Oscar Niemeyer, who at 103 years of ago is arguably Brazil’s most famous modern architect, is also responsible for São Paulo’s landscape, including the Copan Building. In 2003 Niemeyer was asked to design the Serpentine Gallery Summer Pavilion in Hyde Park in London.
Away from the modernist aesthetic is São Paulo’s inter-city train station Estação da Luz (pictures 4 and 5), which was built in the 19th century from materials brought from the UK.

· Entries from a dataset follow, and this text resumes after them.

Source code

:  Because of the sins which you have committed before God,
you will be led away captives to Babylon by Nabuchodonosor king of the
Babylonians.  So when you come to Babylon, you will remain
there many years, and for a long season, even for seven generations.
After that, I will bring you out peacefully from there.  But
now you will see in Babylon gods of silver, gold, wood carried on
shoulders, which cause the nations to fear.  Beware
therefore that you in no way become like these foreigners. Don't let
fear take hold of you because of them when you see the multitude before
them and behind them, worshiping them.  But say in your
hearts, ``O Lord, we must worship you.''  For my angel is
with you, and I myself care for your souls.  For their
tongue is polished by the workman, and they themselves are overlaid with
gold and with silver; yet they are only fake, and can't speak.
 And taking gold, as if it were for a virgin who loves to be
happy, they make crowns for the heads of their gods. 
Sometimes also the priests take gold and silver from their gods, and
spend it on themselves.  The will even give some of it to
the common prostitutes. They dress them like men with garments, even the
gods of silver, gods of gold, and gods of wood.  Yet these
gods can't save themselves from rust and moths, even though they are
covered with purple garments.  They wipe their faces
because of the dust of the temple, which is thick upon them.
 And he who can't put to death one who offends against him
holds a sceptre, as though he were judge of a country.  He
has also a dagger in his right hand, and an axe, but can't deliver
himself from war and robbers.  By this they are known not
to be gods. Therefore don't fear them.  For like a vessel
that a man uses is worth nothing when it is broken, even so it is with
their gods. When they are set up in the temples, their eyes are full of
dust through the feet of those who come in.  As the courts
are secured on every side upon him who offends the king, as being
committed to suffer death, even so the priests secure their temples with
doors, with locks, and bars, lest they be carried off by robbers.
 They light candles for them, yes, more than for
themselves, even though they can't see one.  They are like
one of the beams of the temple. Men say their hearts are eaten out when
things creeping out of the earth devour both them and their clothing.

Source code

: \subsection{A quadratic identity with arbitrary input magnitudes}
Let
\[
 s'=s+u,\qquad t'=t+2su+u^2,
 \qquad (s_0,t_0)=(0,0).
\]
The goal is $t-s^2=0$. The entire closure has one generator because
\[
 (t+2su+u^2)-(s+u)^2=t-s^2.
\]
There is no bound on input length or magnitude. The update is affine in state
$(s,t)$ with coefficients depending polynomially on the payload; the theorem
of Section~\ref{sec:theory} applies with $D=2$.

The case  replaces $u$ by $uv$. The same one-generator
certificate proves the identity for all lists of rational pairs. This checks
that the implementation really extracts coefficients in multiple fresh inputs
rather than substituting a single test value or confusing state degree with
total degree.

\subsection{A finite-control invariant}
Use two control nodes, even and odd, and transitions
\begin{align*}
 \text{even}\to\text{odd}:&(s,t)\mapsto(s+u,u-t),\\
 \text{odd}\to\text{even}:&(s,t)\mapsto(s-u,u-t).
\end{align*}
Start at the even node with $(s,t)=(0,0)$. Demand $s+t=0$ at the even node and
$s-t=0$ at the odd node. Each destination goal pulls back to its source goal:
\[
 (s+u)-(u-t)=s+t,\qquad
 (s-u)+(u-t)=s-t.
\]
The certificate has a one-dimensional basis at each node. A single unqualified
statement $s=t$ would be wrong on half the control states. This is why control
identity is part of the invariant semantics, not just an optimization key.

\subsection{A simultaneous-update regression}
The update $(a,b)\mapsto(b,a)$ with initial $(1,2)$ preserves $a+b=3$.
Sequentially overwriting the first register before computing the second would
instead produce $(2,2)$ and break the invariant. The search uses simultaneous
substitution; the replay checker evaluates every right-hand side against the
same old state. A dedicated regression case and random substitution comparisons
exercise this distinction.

Japan has also had a big impact on São Paulo with the city boasting the highest Japanese population outside of Japan, which settled in the Liberdade district in São Paulo (picture 6). As a result, sushi is popular across the city (picture 7).

1 comment:

  1. This song is Caetano’s first impression of São Paulo when he arrived there from Bahia, in the Northeast of Brasil during the 60s. Coming from a place close to nature he found São Paulo very strange and tries to show the conflict between innocence and science, a conflict shared by many northeastern migrants when they first came to Sao Paulo. At the end of the song, he says that he’s getting used to the ‘garoa’ – a type of drizzle that is very common in São Paulo – and hopes to enjoy what the city has to offer with his friends from Bahia.